Previously, activated Tregs were also found to be present in human tonsils.15 In mice it was shown that expression of CD69 prevents egress from LNs by blocking S1P1 signaling.35 Treg expression of CD69 might thus retain them in the lymphoid organs and facilitate proper function. Interestingly, we found that activated Treg populations exhibited a broad TCR-Vβ pattern, implying that activation takes place in a polyclonal fashion. As the repertoire of human Tregs is shaped toward recognition of autoantigens,36 LNs may serve as a place where Tregs interact with their cognate antigen. Support for this notion comes from a mouse study where a portion of naive CD4pos T cells was found to interact with endogenous antigens in LNs, causing temporary expression of CD69 on these cells.37 Such CD69pos T cells remained in the lymphoid organs, while CD69neg T cells migrated elsewhere. Airepos stromal cells express numerous autoantigens and are involved in thymic T-cell selection processes.38 More recently, Airepos cells have been found in various human extrathymic sites, including LNs and SPL.39 Airepos cells were already shown to activate and delete autoreactive CD8pos T cells in mouse LNs.32,33 It can be speculated that these cells are in some way involved in the activation of autoantigen-specific Tregs in secondary lymphoid organs.40 Our immunohistochemistry stainings on healthy human donor SPL and LN tissue confirmed the presence of Airepos cells in human secondary lymphoid organs; however, double staining of Aire and FoxP3 showed that Tregs were not in the proximity of Airepos cells. Double staining of FoxP3 and CD11c revealed that Tregs were not in the proximity of professional antigen-presenting cells. The question thus remains which cells activate these Tregs. Our data do not exclude other (Aireneg) subsets of stromal cells as Treg activators. A candidate marker for a Treg-activating stromal cell subset might be Deaf1, as this protein was recently identified as an inducer of tissue-specific antigen expression in pancreatic LNs in a mouse model.41 Whether Deaf1 performs a similar function in human LNs remains to be established.

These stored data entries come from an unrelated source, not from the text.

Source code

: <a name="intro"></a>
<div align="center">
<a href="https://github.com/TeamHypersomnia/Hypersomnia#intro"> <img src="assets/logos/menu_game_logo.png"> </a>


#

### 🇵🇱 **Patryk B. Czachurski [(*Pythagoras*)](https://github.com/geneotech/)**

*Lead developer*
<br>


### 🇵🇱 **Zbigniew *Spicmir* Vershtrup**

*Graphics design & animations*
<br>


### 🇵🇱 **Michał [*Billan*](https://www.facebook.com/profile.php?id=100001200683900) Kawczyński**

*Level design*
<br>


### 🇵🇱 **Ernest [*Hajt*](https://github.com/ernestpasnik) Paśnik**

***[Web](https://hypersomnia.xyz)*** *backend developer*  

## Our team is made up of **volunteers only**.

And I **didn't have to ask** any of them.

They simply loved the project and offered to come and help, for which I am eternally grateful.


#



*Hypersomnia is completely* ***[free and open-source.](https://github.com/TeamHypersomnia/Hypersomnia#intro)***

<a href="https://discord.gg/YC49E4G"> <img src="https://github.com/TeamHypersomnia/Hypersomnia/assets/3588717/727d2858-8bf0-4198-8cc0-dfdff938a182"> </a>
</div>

Uniquely, Tregs in lymphoid tissue expressed Ki67, indicating active cell cycling, which can be explained by our observation that Tregs isolated from lymphoid tissue were not anergic and could produce IL-2. Apparently, as reported for mouse Tregs,42 human Tregs are anergic in vitro, but proliferate vigorously in vivo. This, together with our finding that human Tregs in human LNs are stimulated in a polyclonal way, suggests that human LNs provide an in vivo platform for continuous activation and expansion of Tregs to sustain an immunoregulatory network.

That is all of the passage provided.